The Everlasting Whisper - Page 167/252

She did not stir when he came to her and knelt and put his hand against her cheek. He was shocked to learn how cold she was. Lightly he set his fingers against her softly pulsing throat; it was cold, like ice. Plainly she was chilled through. As he began unlacing her boots a curiously bitter thought came to him. She was his; the marriage service had given her to him with her own willingness; his wife. And now he was doing for her the first intimate little thing. He drew off her boots and stockings and found that her feet were terribly cold. He wrapped them in a hot blanket and hastened to set a pot of water on the coals. While the water warmed he knelt and chafed her feet between his palms, afraid for a moment that they were frozen. Finally, while he bathed them in steaming water, the dead white began to give place to a faint pinkness, like a blush, and again he put the blanket about them.

She had not moved. When a second time he laid his hand against her throat the cold of it alarmed him. He hesitated a moment; then, the urgent need being more than evident, he began swiftly to undo her outer garments. The boyish shirt he unbuttoned and managed to remove; it was wet through, and stiff with frost. He noted her under-garments, silken and foolish little things, with amazement; she had known no better than to wear such nonsensical affairs on a trip like this!
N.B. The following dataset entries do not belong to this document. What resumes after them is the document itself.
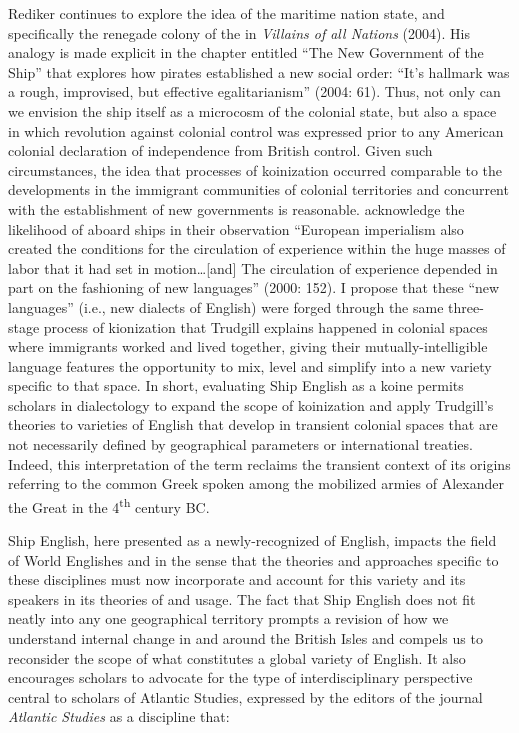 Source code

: Rediker continues to explore the idea of the maritime nation state, and specifically the renegade colony of the  in \textit{Villains of all Nations} (2004). His analogy is made explicit in the chapter entitled “The New Government of the Ship” that explores how pirates established a new social order: “It’s hallmark was a rough, improvised, but effective egalitarianism” (2004: 61). Thus, not only can we envision the ship itself as a microcosm of the colonial state, but also a space in which revolution against colonial control was expressed prior to any American colonial declaration of independence from British control. Given such circumstances, the idea that processes of koinization occurred comparable to the developments in the immigrant communities of colonial territories and concurrent with the establishment of new governments is reasonable. \citeauthor{LinebaughRediker2000} acknowledge the likelihood of  aboard ships in their observation “European imperialism also created the conditions for the circulation of experience within the huge masses of labor that it had set in motion…[and] The circulation of experience depended in part on the fashioning of new languages” (2000: 152). I propose that these “new languages” (i.e., new dialects of English) were forged through the same three-stage process of kionization that Trudgill explains happened in colonial spaces where immigrants worked and lived together, giving their mutually-intelligible language features the opportunity to mix, level and simplify into a new variety specific to that space. In short, evaluating Ship English as a koine permits scholars in dialectology to expand the scope of koinization and apply Trudgill’s theories to varieties of English that develop in transient colonial spaces that are not necessarily defined by geographical parameters or international treaties. Indeed, this interpretation of the term reclaims the transient context of its origins referring to the common Greek  spoken among the mobilized armies of Alexander the Great in the 4\textsuperscript{th} century BC. 

Ship English, here presented as a newly-recognized  of English, impacts the field of World Englishes and  in the sense that the theories and approaches specific to these disciplines must now incorporate and account for this variety and its speakers in its theories of  and usage. The fact that Ship English does not fit neatly into any one geographical territory prompts a revision of how we understand internal  change in and around the British Isles and compels us to reconsider the scope of what constitutes a global variety of English. It also encourages scholars to advocate for the type of interdisciplinary perspective central to scholars of Atlantic Studies, expressed by the editors of the journal \textit{Atlantic Studies} as a discipline that:

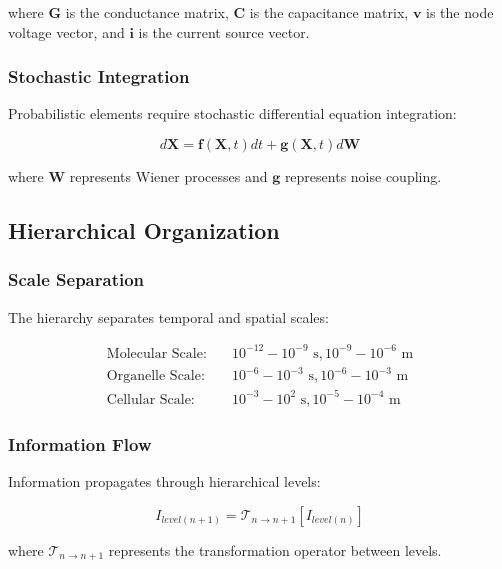 \documentclass[12pt,a4paper]{article}
\begin{document}
where $\mathbf{G}$ is the conductance matrix, $\mathbf{C}$ is the capacitance matrix, $\mathbf{v}$ is the node voltage vector, and $\mathbf{i}$ is the current source vector.

\subsubsection{Stochastic Integration}

Probabilistic elements require stochastic differential equation integration:

\begin{equation}
d\mathbf{X} = \mathbf{f}(\mathbf{X}, t)dt + \mathbf{g}(\mathbf{X}, t)d\mathbf{W}
\end{equation}

where $\mathbf{W}$ represents Wiener processes and $\mathbf{g}$ represents noise coupling.

\subsection{Hierarchical Organization}

\subsubsection{Scale Separation}

The hierarchy separates temporal and spatial scales:

\begin{align}
\text{Molecular Scale:} &\quad 10^{-12} - 10^{-9} \text{ s}, 10^{-9} - 10^{-6} \text{ m} \\
\text{Organelle Scale:} &\quad 10^{-6} - 10^{-3} \text{ s}, 10^{-6} - 10^{-3} \text{ m} \\
\text{Cellular Scale:} &\quad 10^{-3} - 10^{2} \text{ s}, 10^{-5} - 10^{-4} \text{ m}
\end{align}

\subsubsection{Information Flow}

Information propagates through hierarchical levels:

\begin{equation}
I_{level(n+1)} = \mathcal{T}_{n \rightarrow n+1}[I_{level(n)}]
\end{equation}

where $\mathcal{T}_{n \rightarrow n+1}$ represents the transformation operator between levels.
\end{document}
Good God, what did she know? But he did not pause in his labours until he had slipped off the wet clothing. Then he wrapped her in another warm blanket and placed her on her bed, her feet still to the blaze. All of the time she had seemed, and probably was, hardly conscious. Now only she opened her eyes.

"I can't have you playing the fool and getting pneumonia," he growled at her. "We've got our hands full as it is. Don't you know enough to ..."

But she was not listening. She stirred slightly, eased herself into a new position, cuddled her face against a bare arm, sighed, and went to sleep.